──────── Exercise data
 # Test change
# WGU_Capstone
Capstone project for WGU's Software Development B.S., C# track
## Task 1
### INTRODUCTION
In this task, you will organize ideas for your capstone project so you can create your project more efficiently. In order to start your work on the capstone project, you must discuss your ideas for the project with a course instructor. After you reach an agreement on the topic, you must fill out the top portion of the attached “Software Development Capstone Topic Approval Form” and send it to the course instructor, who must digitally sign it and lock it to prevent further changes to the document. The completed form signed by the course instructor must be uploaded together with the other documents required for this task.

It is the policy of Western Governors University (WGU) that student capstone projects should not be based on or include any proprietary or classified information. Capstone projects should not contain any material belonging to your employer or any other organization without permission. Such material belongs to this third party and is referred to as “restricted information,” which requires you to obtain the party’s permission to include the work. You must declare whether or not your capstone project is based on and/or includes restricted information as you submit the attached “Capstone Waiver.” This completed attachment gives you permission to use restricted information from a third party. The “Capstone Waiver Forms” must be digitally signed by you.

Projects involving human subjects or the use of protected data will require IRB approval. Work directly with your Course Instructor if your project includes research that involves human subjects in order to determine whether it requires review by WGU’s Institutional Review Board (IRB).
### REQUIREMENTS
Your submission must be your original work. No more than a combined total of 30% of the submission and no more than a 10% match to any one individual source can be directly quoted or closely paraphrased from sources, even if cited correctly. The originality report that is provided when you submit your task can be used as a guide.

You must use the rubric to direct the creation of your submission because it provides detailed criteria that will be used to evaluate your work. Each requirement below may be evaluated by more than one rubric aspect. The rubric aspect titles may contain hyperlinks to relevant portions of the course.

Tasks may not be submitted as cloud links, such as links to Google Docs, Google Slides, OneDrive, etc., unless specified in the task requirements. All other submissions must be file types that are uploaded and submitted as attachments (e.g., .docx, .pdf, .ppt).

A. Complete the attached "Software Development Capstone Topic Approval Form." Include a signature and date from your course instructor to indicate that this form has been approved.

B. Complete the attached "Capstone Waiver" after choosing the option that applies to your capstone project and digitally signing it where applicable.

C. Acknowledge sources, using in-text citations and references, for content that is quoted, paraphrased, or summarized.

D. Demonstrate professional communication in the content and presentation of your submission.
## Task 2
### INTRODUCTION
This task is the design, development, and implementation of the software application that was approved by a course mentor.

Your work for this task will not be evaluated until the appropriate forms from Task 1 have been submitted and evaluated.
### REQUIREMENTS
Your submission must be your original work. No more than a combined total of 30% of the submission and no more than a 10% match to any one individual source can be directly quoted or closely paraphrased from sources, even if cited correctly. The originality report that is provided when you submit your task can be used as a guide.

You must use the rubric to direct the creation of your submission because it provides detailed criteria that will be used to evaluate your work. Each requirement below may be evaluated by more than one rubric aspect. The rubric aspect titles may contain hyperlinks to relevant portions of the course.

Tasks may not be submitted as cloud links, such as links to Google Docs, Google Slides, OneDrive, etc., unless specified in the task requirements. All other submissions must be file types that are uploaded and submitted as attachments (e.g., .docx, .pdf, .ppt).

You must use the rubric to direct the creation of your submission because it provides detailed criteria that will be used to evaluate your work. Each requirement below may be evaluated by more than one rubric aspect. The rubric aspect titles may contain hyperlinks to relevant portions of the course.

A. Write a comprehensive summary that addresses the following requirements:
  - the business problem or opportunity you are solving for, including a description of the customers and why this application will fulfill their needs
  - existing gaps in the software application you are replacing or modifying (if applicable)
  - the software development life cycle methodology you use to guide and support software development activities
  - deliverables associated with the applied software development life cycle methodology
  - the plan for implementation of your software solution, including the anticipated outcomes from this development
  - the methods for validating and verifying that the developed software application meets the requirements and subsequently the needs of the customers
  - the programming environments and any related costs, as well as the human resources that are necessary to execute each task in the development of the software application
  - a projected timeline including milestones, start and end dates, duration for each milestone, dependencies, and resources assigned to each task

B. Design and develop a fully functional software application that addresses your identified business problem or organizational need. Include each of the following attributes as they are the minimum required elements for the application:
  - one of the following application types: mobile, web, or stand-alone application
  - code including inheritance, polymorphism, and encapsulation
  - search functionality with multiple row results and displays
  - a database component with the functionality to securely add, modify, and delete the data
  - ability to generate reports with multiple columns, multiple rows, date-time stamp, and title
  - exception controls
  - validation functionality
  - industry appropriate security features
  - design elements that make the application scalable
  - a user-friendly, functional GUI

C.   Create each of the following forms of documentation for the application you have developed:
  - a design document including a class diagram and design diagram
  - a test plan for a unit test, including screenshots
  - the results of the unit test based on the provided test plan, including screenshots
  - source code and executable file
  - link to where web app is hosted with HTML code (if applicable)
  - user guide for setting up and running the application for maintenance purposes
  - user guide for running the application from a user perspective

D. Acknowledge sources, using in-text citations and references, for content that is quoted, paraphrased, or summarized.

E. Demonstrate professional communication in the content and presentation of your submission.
────────────────
──────── Exercise data
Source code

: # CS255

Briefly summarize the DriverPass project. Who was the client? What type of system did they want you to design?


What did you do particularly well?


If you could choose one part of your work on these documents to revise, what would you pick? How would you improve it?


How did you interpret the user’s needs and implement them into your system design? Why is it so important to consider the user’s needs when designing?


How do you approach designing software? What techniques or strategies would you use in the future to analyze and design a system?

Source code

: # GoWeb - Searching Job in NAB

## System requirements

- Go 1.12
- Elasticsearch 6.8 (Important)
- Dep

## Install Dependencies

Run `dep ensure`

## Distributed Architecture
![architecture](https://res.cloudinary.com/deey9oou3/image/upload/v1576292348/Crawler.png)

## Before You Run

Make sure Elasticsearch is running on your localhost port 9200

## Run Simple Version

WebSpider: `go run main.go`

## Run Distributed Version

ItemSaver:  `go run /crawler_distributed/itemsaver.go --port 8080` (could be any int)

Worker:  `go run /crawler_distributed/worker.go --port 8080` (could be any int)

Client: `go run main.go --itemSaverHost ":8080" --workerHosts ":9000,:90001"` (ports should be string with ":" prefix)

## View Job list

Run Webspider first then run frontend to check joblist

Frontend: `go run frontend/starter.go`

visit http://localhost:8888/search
────────────────
──────── Exercise data
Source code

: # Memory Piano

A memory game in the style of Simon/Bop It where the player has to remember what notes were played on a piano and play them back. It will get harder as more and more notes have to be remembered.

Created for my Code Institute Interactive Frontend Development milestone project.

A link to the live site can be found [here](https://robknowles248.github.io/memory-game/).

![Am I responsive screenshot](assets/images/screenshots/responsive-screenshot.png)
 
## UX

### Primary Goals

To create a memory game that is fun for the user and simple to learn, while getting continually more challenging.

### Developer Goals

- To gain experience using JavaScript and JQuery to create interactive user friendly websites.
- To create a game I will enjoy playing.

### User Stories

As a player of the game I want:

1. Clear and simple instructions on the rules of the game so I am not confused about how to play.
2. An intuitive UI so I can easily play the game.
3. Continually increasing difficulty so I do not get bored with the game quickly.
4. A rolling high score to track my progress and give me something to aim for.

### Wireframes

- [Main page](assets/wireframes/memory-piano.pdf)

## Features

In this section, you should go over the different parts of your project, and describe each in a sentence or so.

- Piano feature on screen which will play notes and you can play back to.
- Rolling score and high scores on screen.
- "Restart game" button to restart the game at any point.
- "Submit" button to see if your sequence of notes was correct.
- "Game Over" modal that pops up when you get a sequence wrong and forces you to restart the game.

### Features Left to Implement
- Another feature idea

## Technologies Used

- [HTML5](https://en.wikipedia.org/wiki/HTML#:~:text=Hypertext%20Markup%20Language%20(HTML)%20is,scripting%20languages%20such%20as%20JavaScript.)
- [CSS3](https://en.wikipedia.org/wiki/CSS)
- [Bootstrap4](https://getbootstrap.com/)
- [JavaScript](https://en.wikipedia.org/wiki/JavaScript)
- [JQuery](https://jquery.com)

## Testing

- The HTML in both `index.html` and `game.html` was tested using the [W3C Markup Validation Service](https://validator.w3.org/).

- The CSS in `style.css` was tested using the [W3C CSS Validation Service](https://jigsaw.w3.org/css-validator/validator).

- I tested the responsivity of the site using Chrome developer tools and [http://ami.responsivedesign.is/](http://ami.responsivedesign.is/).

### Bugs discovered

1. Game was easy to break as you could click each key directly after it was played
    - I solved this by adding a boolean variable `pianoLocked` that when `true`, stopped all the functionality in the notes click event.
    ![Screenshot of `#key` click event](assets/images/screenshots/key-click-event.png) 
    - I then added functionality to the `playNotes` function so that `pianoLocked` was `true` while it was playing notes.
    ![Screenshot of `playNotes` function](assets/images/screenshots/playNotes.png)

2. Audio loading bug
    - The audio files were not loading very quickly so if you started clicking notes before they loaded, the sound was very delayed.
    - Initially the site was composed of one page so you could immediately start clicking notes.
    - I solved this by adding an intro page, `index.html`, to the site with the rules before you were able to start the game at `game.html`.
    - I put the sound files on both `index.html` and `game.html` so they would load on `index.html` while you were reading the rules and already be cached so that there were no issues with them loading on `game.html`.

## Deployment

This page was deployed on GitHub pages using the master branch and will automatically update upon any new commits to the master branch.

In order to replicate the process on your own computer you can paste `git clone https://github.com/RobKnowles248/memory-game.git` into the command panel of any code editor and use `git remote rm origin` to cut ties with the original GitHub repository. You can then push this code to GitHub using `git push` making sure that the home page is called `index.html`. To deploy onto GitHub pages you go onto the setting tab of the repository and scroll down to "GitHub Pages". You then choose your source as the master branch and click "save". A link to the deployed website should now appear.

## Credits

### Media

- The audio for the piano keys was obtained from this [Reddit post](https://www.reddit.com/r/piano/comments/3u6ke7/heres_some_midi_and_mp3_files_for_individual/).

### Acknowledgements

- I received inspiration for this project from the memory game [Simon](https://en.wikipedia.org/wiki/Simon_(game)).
────────────────
Problem to work on
Wherever "high" occurs in the entries above, copy the line it sits on.

Response area
4. A rolling high score to track my progress and give me something to aim for.
- Rolling score and high scores on screen.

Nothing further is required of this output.